TASK STATEMENT: Give the data again exactly, without its images.

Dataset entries
· · · ·
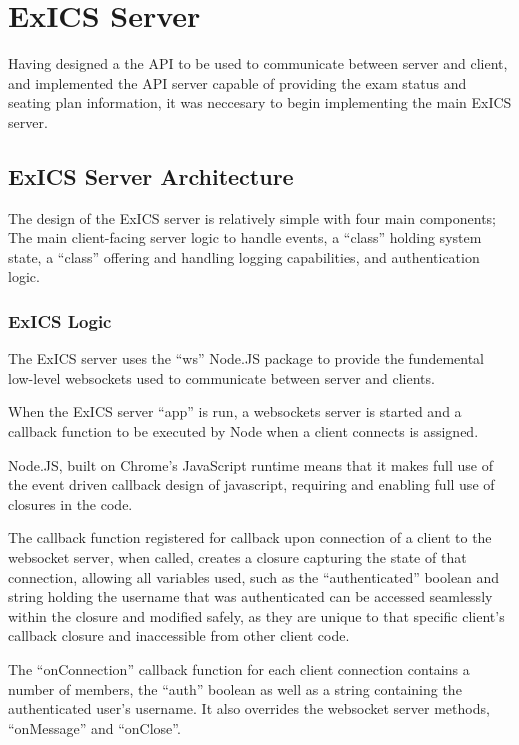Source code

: \chapter{ExICS Server}

\label{ch:exicsserver}

Having designed a the API to be used to communicate between server and client, and implemented the API server capable of providing the exam status and seating plan information, it was neccesary to begin implementing the main ExICS server.

\section{ExICS Server Architecture}

The design of the ExICS server is relatively simple with four main components; The main client-facing server logic to handle events, a ``class'' holding system state, a ``class'' offering and handling logging capabilities, and authentication logic.

\subsection{ExICS Logic}

The ExICS server uses the ``ws'' Node.JS package\cite{einarosWS} to provide the fundemental low-level websockets used to communicate between server and clients.

When the ExICS server ``app'' is run, a websockets server is started and a callback function to be executed by Node when a client connects is assigned.

Node.JS, built on Chrome's JavaScript runtime means that it makes full use of the event driven callback design of javascript, requiring and enabling full use of closures in the code.

The callback function registered for callback upon connection of a client to the websocket server, when called, creates a closure capturing the state of that connection, allowing all variables used, such as the ``authenticated'' boolean and string holding the username that was authenticated can be accessed seamlessly within the closure and modified safely, as they are unique to that specific client's callback closure and inaccessible from other client code.

The ``onConnection'' callback function for each client connection contains a number of members, the ``auth'' boolean as well as a string containing the authenticated user's username.  It also overrides the websocket server methods, ``onMessage'' and ``onClose''.

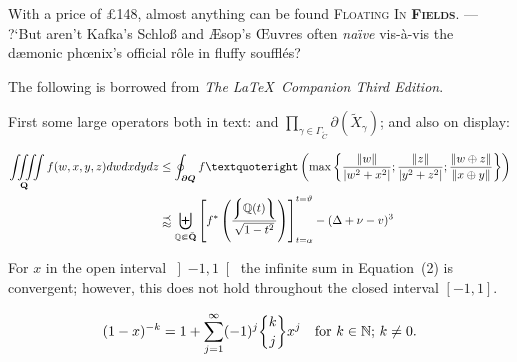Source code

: \documentclass[11pt]{article}
\begin{document}
With a price of \pounds 148, almost anything can be found \textsc{Floating In \textbf{Fields}.} --- ?`But aren't Kafka's
Schlo{\ss} and {\AE}sop's {\OE}uvres often \emph{na{\"\i}ve} vis-\`{a}-vis
the d{\ae}monic ph{\oe}nix's official r\^{o}le in fluffy souffl\'{e}s?

\newcommand\ibinom[2]{\genfrac\lbrace\rbrace{0pt}{}{#1}{#2}}
The following is borrowed from \emph{The \LaTeX\ Companion Third Edition}.

First some large operators both in text:
 and
    $ \prod_{\gamma\in\Gamma_{\widetilde{C}}}
               \partial(\widetilde{X}_\gamma) $; and also on display:

\begin{equation} \begin{split} \iiiint\limits_{\mathbf{Q}} f(w,x,y,z)dwdxdydz
      & \leq \oint_{\bm{\partial Q}} f’ \left( \max \left\lbrace
              \frac{\lVert w \rVert}{\lvert w^2 + x^2 \rvert} ;
              \frac{\lVert z \rVert}{\lvert y^2 + z^2 \rvert} ;
              \frac{\lVert w \oplus z \rVert}{\lVert x \oplus y \rVert}
                                        \right\rbrace \right)          \\
 & \precapprox \biguplus_{\mathbb{Q} \Subset \bar{\mathbf{Q}}}
              \left[ f^{\ast} \left(
                \frac{\left\lmoustache\mathbb{Q}(t)\right\rmoustache}
                     {\sqrt {1 - t^2}}
              \right) \right]_{t=\alpha}^{t=\vartheta} - ( \Delta + \nu - v )^3
    \end{split}  \end{equation}

For $x$ in the open interval $ \left] -1, 1 \right[ $ the infinite
    sum in Equation~(2) is convergent; however, this does
    not hold throughout the closed interval $ \left[ -1, 1 \right] $.

 \begin{equation}
  (1 - x)^{-k} = 1 + \sum_{j=1}^{\infty} (-1)^j \ibinom{k}{j} x^j
      \text{\quad for $k \in \mathbb{N}$; $k \neq 0$.}  %
    \end{equation}

\end{document}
· · · ·
EXERCISE SOLUTION:
Source code

: \chapter{ExICS Server}

\label{ch:exicsserver}

Having designed a the API to be used to communicate between server and client, and implemented the API server capable of providing the exam status and seating plan information, it was neccesary to begin implementing the main ExICS server.

\section{ExICS Server Architecture}

The design of the ExICS server is relatively simple with four main components; The main client-facing server logic to handle events, a ``class'' holding system state, a ``class'' offering and handling logging capabilities, and authentication logic.

\subsection{ExICS Logic}

The ExICS server uses the ``ws'' Node.JS package\cite{einarosWS} to provide the fundemental low-level websockets used to communicate between server and clients.

When the ExICS server ``app'' is run, a websockets server is started and a callback function to be executed by Node when a client connects is assigned.

Node.JS, built on Chrome's JavaScript runtime means that it makes full use of the event driven callback design of javascript, requiring and enabling full use of closures in the code.

The callback function registered for callback upon connection of a client to the websocket server, when called, creates a closure capturing the state of that connection, allowing all variables used, such as the ``authenticated'' boolean and string holding the username that was authenticated can be accessed seamlessly within the closure and modified safely, as they are unique to that specific client's callback closure and inaccessible from other client code.

The ``onConnection'' callback function for each client connection contains a number of members, the ``auth'' boolean as well as a string containing the authenticated user's username.  It also overrides the websocket server methods, ``onMessage'' and ``onClose''.

Source code

: \documentclass[11pt]{article}
\begin{document}
With a price of \pounds 148, almost anything can be found \textsc{Floating In \textbf{Fields}.} --- ?`But aren't Kafka's
Schlo{\ss} and {\AE}sop's {\OE}uvres often \emph{na{\"\i}ve} vis-\`{a}-vis
the d{\ae}monic ph{\oe}nix's official r\^{o}le in fluffy souffl\'{e}s?

\newcommand\ibinom[2]{\genfrac\lbrace\rbrace{0pt}{}{#1}{#2}}
The following is borrowed from \emph{The \LaTeX\ Companion Third Edition}.

First some large operators both in text:
 and
    $ \prod_{\gamma\in\Gamma_{\widetilde{C}}}
               \partial(\widetilde{X}_\gamma) $; and also on display:

\begin{equation} \begin{split} \iiiint\limits_{\mathbf{Q}} f(w,x,y,z)dwdxdydz
      & \leq \oint_{\bm{\partial Q}} f’ \left( \max \left\lbrace
              \frac{\lVert w \rVert}{\lvert w^2 + x^2 \rvert} ;
              \frac{\lVert z \rVert}{\lvert y^2 + z^2 \rvert} ;
              \frac{\lVert w \oplus z \rVert}{\lVert x \oplus y \rVert}
                                        \right\rbrace \right)          \\
 & \precapprox \biguplus_{\mathbb{Q} \Subset \bar{\mathbf{Q}}}
              \left[ f^{\ast} \left(
                \frac{\left\lmoustache\mathbb{Q}(t)\right\rmoustache}
                     {\sqrt {1 - t^2}}
              \right) \right]_{t=\alpha}^{t=\vartheta} - ( \Delta + \nu - v )^3
    \end{split}  \end{equation}

For $x$ in the open interval $ \left] -1, 1 \right[ $ the infinite
    sum in Equation~(2) is convergent; however, this does
    not hold throughout the closed interval $ \left[ -1, 1 \right] $.

 \begin{equation}
  (1 - x)^{-k} = 1 + \sum_{j=1}^{\infty} (-1)^j \ibinom{k}{j} x^j
      \text{\quad for $k \in \mathbb{N}$; $k \neq 0$.}  %
    \end{equation}

\end{document}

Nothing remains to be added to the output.